> YOUR ASSIGNMENT
If a line in the records below contains the word "frame", copy it out.

*** MATERIAL PROVIDED ***

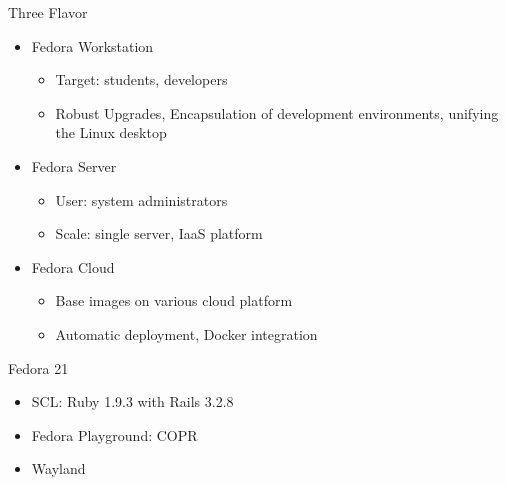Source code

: \begin{frame}{Three Flavor}
  \begin{itemize}
    \item Fedora Workstation
      \begin{itemize}
        \item Target: students, developers
        \item Robust Upgrades, Encapsulation of development
          environments, unifying the Linux desktop
      \end{itemize}
    \item Fedora Server
      \begin{itemize}
        \item User: system administrators
        \item Scale: single server, IaaS platform
      \end{itemize}
    \item Fedora Cloud
      \begin{itemize}
        \item Base images on various cloud platform
        \item Automatic deployment, Docker integration
      \end{itemize}
  \end{itemize}
\end{frame}

\begin{frame}{Fedora 21}
  \begin{itemize}
    \item SCL: Ruby 1.9.3 with Rails 3.2.8
    \item Fedora Playground: COPR
    \item Wayland
  \end{itemize}
\end{frame}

*** End of MATERIAL PROVIDED ***

> WRITTEN SOLUTION
: \begin{frame}{Three Flavor}
\end{frame}
\begin{frame}{Fedora 21}
\end{frame}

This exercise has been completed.